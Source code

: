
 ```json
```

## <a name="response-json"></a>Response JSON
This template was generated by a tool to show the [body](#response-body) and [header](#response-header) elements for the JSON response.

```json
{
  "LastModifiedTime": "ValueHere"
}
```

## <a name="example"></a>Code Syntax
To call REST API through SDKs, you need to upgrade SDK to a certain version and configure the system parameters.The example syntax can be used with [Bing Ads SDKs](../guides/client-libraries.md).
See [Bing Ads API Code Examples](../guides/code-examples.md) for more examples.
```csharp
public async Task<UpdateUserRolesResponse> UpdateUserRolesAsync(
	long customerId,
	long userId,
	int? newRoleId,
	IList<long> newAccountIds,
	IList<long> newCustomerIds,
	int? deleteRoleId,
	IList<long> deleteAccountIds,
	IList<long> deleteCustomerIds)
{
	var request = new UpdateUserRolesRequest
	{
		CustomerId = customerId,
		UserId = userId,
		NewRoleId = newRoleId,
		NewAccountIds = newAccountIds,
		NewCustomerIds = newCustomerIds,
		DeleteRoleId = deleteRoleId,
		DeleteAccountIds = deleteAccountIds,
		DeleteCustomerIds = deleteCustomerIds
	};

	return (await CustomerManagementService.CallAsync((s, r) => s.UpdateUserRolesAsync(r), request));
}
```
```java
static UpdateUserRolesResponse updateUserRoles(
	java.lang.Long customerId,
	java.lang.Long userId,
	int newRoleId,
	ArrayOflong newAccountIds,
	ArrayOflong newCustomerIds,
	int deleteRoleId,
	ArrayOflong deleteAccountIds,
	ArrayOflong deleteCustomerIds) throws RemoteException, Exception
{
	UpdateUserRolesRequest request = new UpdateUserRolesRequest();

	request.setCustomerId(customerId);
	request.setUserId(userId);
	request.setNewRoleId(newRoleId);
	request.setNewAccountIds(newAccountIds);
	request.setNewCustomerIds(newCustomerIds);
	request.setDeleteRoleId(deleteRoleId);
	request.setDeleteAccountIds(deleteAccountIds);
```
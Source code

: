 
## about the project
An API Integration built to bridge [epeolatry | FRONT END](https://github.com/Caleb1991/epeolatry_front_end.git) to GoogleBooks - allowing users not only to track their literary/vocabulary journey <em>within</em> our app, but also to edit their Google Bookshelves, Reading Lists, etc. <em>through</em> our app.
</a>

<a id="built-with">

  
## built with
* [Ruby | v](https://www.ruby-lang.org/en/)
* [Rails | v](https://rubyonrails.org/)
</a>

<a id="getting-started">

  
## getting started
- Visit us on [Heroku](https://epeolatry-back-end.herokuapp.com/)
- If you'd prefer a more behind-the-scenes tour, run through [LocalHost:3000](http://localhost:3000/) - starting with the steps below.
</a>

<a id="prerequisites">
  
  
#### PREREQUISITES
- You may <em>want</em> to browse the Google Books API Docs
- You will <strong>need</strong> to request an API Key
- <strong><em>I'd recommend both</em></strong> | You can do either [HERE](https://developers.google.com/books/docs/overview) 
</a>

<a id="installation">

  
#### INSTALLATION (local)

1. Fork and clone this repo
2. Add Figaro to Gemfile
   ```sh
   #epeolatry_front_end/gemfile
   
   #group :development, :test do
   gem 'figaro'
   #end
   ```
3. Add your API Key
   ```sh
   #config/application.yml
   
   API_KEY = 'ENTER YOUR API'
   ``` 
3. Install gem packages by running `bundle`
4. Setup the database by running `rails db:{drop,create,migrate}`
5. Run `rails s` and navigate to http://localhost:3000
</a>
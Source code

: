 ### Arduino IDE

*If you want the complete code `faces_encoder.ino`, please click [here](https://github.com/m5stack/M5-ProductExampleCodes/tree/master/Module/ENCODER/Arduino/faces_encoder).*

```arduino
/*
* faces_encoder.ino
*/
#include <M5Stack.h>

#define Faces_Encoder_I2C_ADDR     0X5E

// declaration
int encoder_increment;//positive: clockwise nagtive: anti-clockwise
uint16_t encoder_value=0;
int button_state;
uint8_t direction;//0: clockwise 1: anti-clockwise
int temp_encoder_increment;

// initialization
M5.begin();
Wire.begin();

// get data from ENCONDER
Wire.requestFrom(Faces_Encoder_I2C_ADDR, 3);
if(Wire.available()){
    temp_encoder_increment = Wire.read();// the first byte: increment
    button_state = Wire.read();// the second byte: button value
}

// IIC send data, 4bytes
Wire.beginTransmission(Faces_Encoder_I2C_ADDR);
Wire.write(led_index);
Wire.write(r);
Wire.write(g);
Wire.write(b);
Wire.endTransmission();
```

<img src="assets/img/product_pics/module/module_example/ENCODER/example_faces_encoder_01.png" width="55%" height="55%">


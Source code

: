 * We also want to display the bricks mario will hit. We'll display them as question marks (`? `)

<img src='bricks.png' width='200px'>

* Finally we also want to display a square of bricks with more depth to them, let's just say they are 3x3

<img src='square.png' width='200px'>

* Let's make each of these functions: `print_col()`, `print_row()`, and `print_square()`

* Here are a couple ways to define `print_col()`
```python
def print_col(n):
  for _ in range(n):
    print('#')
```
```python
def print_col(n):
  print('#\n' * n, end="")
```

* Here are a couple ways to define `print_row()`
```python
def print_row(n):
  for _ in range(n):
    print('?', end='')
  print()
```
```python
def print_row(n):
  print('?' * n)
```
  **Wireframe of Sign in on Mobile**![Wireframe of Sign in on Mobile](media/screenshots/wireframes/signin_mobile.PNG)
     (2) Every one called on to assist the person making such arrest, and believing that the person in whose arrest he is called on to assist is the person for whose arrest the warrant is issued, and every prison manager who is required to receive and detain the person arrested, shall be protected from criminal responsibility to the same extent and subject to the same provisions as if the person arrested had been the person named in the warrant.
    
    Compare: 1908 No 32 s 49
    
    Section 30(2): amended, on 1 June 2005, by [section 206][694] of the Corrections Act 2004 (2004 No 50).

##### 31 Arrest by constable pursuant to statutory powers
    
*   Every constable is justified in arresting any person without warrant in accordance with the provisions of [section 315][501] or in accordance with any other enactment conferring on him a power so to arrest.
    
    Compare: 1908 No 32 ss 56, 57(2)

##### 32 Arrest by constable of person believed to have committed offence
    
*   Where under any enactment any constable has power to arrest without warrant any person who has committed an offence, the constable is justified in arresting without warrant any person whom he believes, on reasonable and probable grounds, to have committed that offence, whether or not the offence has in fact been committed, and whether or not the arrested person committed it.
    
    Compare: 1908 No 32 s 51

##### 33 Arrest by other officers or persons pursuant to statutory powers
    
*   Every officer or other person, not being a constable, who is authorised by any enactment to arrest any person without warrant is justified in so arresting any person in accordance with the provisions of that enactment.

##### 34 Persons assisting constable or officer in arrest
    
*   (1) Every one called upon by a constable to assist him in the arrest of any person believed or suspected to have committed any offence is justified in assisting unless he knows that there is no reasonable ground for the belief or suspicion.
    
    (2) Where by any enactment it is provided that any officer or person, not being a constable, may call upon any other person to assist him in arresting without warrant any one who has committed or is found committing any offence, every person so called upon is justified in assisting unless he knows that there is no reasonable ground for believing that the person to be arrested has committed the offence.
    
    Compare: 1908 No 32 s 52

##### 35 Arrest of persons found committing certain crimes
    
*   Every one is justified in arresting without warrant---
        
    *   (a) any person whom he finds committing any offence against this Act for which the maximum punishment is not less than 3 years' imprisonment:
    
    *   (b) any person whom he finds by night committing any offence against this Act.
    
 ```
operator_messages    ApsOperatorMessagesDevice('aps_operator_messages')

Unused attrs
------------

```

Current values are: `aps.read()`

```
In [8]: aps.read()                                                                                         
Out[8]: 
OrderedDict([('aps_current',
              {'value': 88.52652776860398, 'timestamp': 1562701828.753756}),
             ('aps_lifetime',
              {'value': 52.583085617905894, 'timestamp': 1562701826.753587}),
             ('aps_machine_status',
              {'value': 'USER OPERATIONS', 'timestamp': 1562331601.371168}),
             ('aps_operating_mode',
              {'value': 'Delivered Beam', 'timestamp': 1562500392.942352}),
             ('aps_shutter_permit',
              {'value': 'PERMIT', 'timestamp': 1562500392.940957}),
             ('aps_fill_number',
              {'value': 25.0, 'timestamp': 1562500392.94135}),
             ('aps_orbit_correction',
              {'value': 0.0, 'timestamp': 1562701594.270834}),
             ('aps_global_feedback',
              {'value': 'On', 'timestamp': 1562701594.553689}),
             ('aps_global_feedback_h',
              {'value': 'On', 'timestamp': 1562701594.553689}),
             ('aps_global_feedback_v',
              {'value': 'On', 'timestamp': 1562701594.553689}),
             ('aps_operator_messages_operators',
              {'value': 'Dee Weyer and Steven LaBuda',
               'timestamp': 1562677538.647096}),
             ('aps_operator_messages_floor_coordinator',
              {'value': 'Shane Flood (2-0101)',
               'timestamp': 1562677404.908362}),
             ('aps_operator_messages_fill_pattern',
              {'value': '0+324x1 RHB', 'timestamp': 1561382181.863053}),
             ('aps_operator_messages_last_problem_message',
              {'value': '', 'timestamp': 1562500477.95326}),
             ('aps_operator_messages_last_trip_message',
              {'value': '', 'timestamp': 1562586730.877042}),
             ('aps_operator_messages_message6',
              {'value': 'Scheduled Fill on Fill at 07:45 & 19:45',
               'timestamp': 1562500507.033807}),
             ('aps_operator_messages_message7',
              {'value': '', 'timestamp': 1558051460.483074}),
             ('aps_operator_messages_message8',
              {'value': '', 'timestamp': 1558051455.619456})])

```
==================================================
(Activity):
Pull out every line of the records that includes the string "UpdateUserRolesRequest".

(Response to the task):
	var request = new UpdateUserRolesRequest
	UpdateUserRolesRequest request = new UpdateUserRolesRequest();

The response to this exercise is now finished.